Retrieve all lines below that have the string "NULL".
──────── Data in this exercise
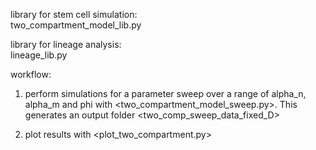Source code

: library for stem cell simulation:  
two_compartment_model_lib.py

library for lineage analysis:  
lineage_lib.py

workflow:

1. perform simulations for a parameter sweep over a range of alpha_n, alpha_m and phi with <two_compartment_model_sweep.py>. This generates an output folder <two_comp_sweep_data_fixed_D>

2. plot results with <plot_two_compartment.py>

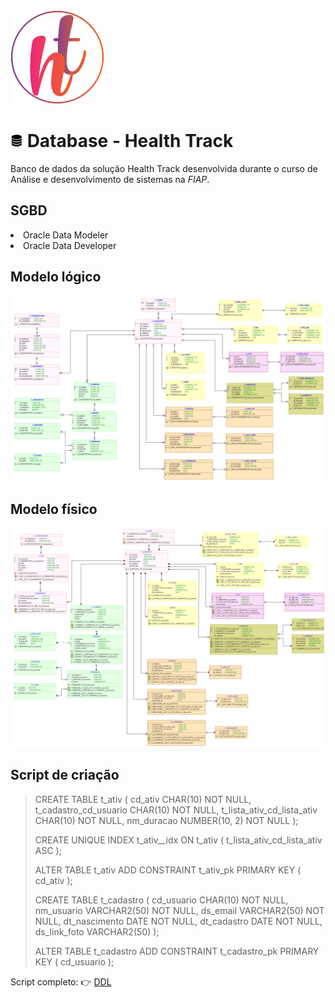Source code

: <img src="/image/healthtrack_logo.png" height="150" width="150">

<h1><img src="/image/database.png" height="20" width="20"> Database - Health Track </h1>

Banco de dados da solução Health Track desenvolvida durante o curso de Análise e desenvolvimento de sistemas na *FIAP*.

<h2>SGBD</h2>
<li>Oracle Data Modeler</li>
<li>Oracle Data Developer</li>

<h2>Modelo lógico</h2>

<img src="/image/Logical.png">

<h2>Modelo físico</h2>

<img src="/image/Relational.png">

<h2>Script de criação</h2>

<blockquote>
  <p>
CREATE TABLE t_ativ (
    cd_ativ                     CHAR(10) NOT NULL,
    t_cadastro_cd_usuario       CHAR(10) NOT NULL,
    t_lista_ativ_cd_lista_ativ  CHAR(10) NOT NULL,
    nm_duracao                  NUMBER(10, 2) NOT NULL
);

CREATE UNIQUE INDEX t_ativ__idx ON
    t_ativ (
        t_lista_ativ_cd_lista_ativ
    ASC );

ALTER TABLE t_ativ ADD CONSTRAINT t_ativ_pk PRIMARY KEY ( cd_ativ );

CREATE TABLE t_cadastro (
    cd_usuario     CHAR(10) NOT NULL,
    nm_usuario     VARCHAR2(50) NOT NULL,
    ds_email       VARCHAR2(50) NOT NULL,
    dt_nascimento  DATE NOT NULL,
    dt_cadastro    DATE NOT NULL,
    ds_link_foto   VARCHAR2(50)
);

ALTER TABLE t_cadastro ADD CONSTRAINT t_cadastro_pk PRIMARY KEY ( cd_usuario );
  </p>
</blockquote>

Script completo: 👉 <a href="/script_criacao.ddl">DDL</a>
────────────────
Task solution:
    cd_ativ                     CHAR(10) NOT NULL,
    t_cadastro_cd_usuario       CHAR(10) NOT NULL,
    t_lista_ativ_cd_lista_ativ  CHAR(10) NOT NULL,
    nm_duracao                  NUMBER(10, 2) NOT NULL
    cd_usuario     CHAR(10) NOT NULL,
    nm_usuario     VARCHAR2(50) NOT NULL,
    ds_email       VARCHAR2(50) NOT NULL,
    dt_nascimento  DATE NOT NULL,
    dt_cadastro    DATE NOT NULL,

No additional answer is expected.